§ Records shown:
• • •
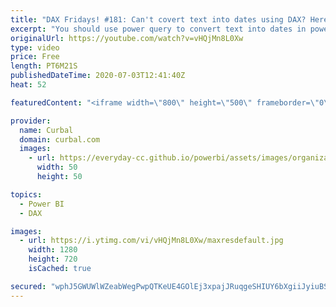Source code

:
 ```yaml
---
title: "DAX Fridays! #181: Can't covert text into dates using DAX? Here is why..."
excerpt: "You should use power query to convert text into dates in power bi, but if you have a direct query or live connection and you need to do it in DAX, here is a tutorial of what works, what doesnt and what to watch for.  Enjoy!  Here you can download all the pbix files: https://curbal.com/donwload-center"
originalUrl: https://youtube.com/watch?v=vHQjMn8L0Xw
type: video
price: Free
length: PT6M21S
publishedDateTime: 2020-07-03T12:41:40Z
heat: 52

featuredContent: "<iframe width=\"800\" height=\"500\" frameborder=\"0\" src=\"https://www.youtube.com/embed/vHQjMn8L0Xw\" allow=\"accelerometer; autoplay; encrypted-media; gyroscope; picture-in-picture\" allowfullscreen></iframe>"

provider:
  name: Curbal
  domain: curbal.com
  images:
    - url: https://everyday-cc.github.io/powerbi/assets/images/organizations/curbal.com-50x50.jpg
      width: 50
      height: 50

topics:
  - Power BI
  - DAX

images:
  - url: https://i.ytimg.com/vi/vHQjMn8L0Xw/maxresdefault.jpg
    width: 1280
    height: 720
    isCached: true

secured: "wphJ5GWUWlWZeabWegPwpQTKeUE4GOlEj3xpajJRuqgeSHIUY6bXgiiJyiuBSLOXegMB4uLhSX336Jw+0Ui5r8K2r25ogEjWAyuPYac/c2ZgX81KTcmfwLO7xTfAF1N0RUD3agtffe/JiXNy7zXgE2XAFrctZC3qmd1xxofY8bu78i/H4dJWvIrWOPbTtizV/gGOiolm7KtJmkmzY5G7yL8fYhXrM6Z+Pavr5qsVuXYT0+0yLo9KzWvRt9X70t+zrLTVmNGsQm2XTExu6Q2E1SNPgUfweg2uOSfjpRt3Z/v2Q6fV/CQeyVtn4bykPqLr0djZc6MEGpbX7wLzY59n5mEynT2aIxwg3ZNjT+jCrNjBaaM6WnfR0yfeqfvTwPf9JSjnX27OMuePpWy3hGNavAMaTHryIMZEjjdpY+dq+94=;ELwQMFoeTS0qkGk+h2uwww=="
---
```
• • •
§ Task:
All lines of the listing holding the string "watch" must be returned, copied as they stand.

§ Answer below:
excerpt: "You should use power query to convert text into dates in power bi, but if you have a direct query or live connection and you need to do it in DAX, here is a tutorial of what works, what doesnt and what to watch for.  Enjoy!  Here you can download all the pbix files: https://curbal.com/donwload-center"
originalUrl: https://youtube.com/watch?v=vHQjMn8L0Xw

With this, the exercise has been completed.